Re: [PATCH] KVM: VMX: Set vmcs.PENDING_DBG.BS on #DB in STI/MOVSS blocking shadow

[Sean Christopherson <seanjc@google.com>]

On Thu, Jan 20, 2022, Sean Christopherson wrote:
> Set vmcs.GUEST_PENDING_DBG_EXCEPTIONS.BS, a.k.a. the pending single-step
> breakpoint flag, when re-injecting a #DB with RFLAGS.TF=1, and STI or
> MOVSS blocking is active.  Setting the flag is necessary to make VM-Entry
> consistency checks happy, as VMX has an invariant that if RFLAGS.TF is
> set and STI/MOVSS blocking is true, then the previous instruction must
> have been STI or MOV/POP, and therefore a single-step #DB must be pending
> since the RFLAGS.TF cannot have been set by the previous instruction,
> i.e. the one instruction delay after setting RFLAGS.TF must have already
> expired.
> 
> Normally, the CPU sets vmcs.GUEST_PENDING_DBG_EXCEPTIONS.BS appropriately
> when recording guest state as part of a VM-Exit, but #DB VM-Exits
> intentionally do not treat the #DB as "guest state" as interception of
> the #DB effectively makes the #DB host-owned, thus KVM needs to manually
> set PENDING_DBG.BS when forwarding/re-injecting the #DB to the guest.
> 
> Note, although this bug can be triggered by guest userspace, doing so
> requires IOPL=3, and guest userspace running with IOPL=3 has full access
> to all I/O ports (from the guest's perspective) and can crash/reboot the
> guest any number of ways.  IOPL=3 is required because STI blocking kicks
> in if and only if RFLAGS.IF is toggled 0=>1, and if CPL>IOPL, STI either
> takes a #GP or modifies RFLAGS.VIF, not RFLAGS.IF.
> 
> MOVSS blocking can be initiated by userspace, but can be coincident with
> a #DB if and only if DR7.GD=1 (General Detect enabled) and a MOV DR is
> executed in the MOVSS shadow.  MOV DR #GPs at CPL>0, thus MOVSS blocking
> is problematic only for CPL0 (and only if the guest is crazy enough to
> access a DR in a MOVSS shadow).  All other sources of #DBs are either
> suppressed by MOVSS blocking (single-step, code fetch, data, and I/O),
> are mutually exclusive with MOVSS blocking (T-bit task switch), or are
> already handled by KVM (ICEBP, a.k.a.
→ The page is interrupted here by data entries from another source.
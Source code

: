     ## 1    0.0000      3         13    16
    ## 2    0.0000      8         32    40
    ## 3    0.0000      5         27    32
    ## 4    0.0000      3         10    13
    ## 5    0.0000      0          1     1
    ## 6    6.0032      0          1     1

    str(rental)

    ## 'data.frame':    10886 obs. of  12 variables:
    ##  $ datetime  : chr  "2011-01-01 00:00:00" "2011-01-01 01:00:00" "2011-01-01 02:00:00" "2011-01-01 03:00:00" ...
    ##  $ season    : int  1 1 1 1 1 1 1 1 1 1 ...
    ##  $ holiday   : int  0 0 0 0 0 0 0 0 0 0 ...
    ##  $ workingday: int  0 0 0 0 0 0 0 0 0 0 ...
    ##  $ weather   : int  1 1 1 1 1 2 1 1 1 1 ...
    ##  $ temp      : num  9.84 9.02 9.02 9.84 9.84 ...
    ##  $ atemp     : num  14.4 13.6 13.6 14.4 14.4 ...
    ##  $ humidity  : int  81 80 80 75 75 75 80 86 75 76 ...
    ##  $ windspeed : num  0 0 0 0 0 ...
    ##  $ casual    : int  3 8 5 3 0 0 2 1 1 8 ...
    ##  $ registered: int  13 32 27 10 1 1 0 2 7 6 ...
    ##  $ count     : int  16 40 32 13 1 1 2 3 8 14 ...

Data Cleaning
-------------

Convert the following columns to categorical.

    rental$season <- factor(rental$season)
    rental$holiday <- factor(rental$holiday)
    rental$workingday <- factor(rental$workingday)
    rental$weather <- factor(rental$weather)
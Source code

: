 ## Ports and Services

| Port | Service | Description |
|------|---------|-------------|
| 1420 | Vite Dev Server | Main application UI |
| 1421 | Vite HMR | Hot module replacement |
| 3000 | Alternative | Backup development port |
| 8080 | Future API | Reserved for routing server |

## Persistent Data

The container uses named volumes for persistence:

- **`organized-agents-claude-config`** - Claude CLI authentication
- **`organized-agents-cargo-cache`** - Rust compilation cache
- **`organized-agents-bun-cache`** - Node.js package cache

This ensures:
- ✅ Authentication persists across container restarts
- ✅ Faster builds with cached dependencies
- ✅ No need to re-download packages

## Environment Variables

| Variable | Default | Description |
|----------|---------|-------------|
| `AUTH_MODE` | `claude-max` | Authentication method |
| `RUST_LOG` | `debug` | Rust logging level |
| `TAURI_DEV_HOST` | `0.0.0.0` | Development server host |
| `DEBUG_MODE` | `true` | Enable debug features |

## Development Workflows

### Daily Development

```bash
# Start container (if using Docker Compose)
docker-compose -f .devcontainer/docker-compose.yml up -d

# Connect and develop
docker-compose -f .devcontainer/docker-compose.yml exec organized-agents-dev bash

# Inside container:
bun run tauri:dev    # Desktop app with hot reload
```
INT1).
> 
> This bug was originally found by running tests[1] created for XSA-308[2].
> Note that Xen's userspace test emits ICEBP in the MOVSS shadow, which is
> presumably why the Xen bug was deemed to be an exploitable DOS from guest
> userspace.  KVM already handles ICEBP by skipping the ICEBP instruction
> and thus clears MOVSS blocking as a side effect of its "emulation".
> 
> [1] http://xenbits.xenproject.org/docs/xtf/xsa-308_2main_8c_source.html
> [2] https://xenbits.xen.org/xsa/advisory-308.html
> 
> Reported-by: David Woodhouse <dwmw2@infradead.org>
> Reported-by: Alexander Graf <graf@amazon.de>

Doh, forgot to add:

  Cc: stable@vger.kernel.org

> Signed-off-by: Sean Christopherson <seanjc@google.com>